> [What you have to do]: Nothing but the entries, copied exactly, should appear in the response.

[Saved data entries]
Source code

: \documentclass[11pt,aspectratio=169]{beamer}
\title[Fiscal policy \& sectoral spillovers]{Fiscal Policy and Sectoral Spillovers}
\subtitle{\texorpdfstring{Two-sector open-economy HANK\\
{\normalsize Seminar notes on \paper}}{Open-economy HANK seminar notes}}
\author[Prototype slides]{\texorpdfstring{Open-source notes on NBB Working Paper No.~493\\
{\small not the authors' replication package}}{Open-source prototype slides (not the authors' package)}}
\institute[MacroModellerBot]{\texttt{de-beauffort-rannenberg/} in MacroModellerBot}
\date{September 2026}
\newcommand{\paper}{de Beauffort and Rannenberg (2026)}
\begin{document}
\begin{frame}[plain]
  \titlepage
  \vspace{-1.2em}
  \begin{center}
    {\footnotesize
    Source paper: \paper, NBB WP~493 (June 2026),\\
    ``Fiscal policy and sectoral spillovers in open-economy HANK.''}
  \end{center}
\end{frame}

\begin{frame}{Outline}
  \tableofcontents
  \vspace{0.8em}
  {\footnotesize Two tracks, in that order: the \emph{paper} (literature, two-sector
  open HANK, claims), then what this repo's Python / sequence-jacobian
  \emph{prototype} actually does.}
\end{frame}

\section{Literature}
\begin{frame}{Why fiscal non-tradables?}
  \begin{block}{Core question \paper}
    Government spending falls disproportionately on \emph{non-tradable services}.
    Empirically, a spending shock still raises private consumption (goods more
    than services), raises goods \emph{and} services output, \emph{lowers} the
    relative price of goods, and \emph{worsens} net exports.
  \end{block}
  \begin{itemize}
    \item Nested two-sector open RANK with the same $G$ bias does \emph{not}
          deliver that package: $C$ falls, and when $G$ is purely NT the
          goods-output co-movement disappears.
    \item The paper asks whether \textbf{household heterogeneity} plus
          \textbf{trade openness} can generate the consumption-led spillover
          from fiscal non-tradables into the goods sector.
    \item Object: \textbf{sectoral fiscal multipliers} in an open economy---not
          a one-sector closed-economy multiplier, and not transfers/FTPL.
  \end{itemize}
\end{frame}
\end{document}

> [Written solution]:
Source code

: \documentclass[11pt,aspectratio=169]{beamer}
\title[Fiscal policy \& sectoral spillovers]{Fiscal Policy and Sectoral Spillovers}
\subtitle{\texorpdfstring{Two-sector open-economy HANK\\
{\normalsize Seminar notes on \paper}}{Open-economy HANK seminar notes}}
\author[Prototype slides]{\texorpdfstring{Open-source notes on NBB Working Paper No.~493\\
{\small not the authors' replication package}}{Open-source prototype slides (not the authors' package)}}
\institute[MacroModellerBot]{\texttt{de-beauffort-rannenberg/} in MacroModellerBot}
\date{September 2026}
\newcommand{\paper}{de Beauffort and Rannenberg (2026)}
\begin{document}
\begin{frame}[plain]
  \titlepage
  \vspace{-1.2em}
  \begin{center}
    {\footnotesize
    Source paper: \paper, NBB WP~493 (June 2026),\\
    ``Fiscal policy and sectoral spillovers in open-economy HANK.''}
  \end{center}
\end{frame}

\begin{frame}{Outline}
  \tableofcontents
  \vspace{0.8em}
  {\footnotesize Two tracks, in that order: the \emph{paper} (literature, two-sector
  open HANK, claims), then what this repo's Python / sequence-jacobian
  \emph{prototype} actually does.}
\end{frame}

\section{Literature}
\begin{frame}{Why fiscal non-tradables?}
  \begin{block}{Core question \paper}
    Government spending falls disproportionately on \emph{non-tradable services}.
    Empirically, a spending shock still raises private consumption (goods more
    than services), raises goods \emph{and} services output, \emph{lowers} the
    relative price of goods, and \emph{worsens} net exports.
  \end{block}
  \begin{itemize}
    \item Nested two-sector open RANK with the same $G$ bias does \emph{not}
          deliver that package: $C$ falls, and when $G$ is purely NT the
          goods-output co-movement disappears.
    \item The paper asks whether \textbf{household heterogeneity} plus
          \textbf{trade openness} can generate the consumption-led spillover
          from fiscal non-tradables into the goods sector.
    \item Object: \textbf{sectoral fiscal multipliers} in an open economy---not
          a one-sector closed-economy multiplier, and not transfers/FTPL.
  \end{itemize}
\end{frame}
\end{document}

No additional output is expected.